Dataset items
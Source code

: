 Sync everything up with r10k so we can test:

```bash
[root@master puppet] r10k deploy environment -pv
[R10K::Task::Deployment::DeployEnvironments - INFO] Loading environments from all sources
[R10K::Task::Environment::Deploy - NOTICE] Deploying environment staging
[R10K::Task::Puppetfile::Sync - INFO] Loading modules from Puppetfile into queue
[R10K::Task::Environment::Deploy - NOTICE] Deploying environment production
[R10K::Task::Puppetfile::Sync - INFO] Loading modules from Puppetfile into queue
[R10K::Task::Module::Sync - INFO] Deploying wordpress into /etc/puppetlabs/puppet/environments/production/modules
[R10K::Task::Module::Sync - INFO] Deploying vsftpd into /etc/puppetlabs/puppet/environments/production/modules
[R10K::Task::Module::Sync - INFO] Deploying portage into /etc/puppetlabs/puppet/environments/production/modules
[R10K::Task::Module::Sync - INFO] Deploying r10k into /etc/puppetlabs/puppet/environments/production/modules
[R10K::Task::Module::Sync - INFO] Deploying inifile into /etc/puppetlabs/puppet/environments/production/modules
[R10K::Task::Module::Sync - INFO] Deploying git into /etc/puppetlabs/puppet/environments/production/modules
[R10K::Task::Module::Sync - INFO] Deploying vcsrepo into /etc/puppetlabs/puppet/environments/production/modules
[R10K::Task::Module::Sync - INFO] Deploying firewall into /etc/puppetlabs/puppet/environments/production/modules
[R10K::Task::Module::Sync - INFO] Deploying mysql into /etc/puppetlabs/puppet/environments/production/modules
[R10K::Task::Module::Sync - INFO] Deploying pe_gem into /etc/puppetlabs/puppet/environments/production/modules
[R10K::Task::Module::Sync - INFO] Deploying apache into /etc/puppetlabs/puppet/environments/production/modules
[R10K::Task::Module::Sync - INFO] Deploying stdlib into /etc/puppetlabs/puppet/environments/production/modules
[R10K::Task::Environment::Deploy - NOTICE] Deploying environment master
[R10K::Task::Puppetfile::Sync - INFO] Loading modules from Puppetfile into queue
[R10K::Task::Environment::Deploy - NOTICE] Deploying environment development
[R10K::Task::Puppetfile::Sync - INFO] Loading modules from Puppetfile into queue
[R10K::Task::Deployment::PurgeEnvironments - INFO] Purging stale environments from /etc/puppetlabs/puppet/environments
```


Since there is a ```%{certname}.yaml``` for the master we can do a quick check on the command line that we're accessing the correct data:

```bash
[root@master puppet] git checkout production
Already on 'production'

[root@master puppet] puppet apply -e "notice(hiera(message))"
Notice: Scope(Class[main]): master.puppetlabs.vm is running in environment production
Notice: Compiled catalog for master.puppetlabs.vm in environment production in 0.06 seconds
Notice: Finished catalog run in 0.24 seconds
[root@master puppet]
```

* **TASK GOAL**
Using the records above, filter out every line that lacks the string "Deployment" and copy the rest.

* **RESPONSE FOR THIS EXERCISE**
[R10K::Task::Deployment::DeployEnvironments - INFO] Loading environments from all sources
[R10K::Task::Deployment::PurgeEnvironments - INFO] Purging stale environments from /etc/puppetlabs/puppet/environments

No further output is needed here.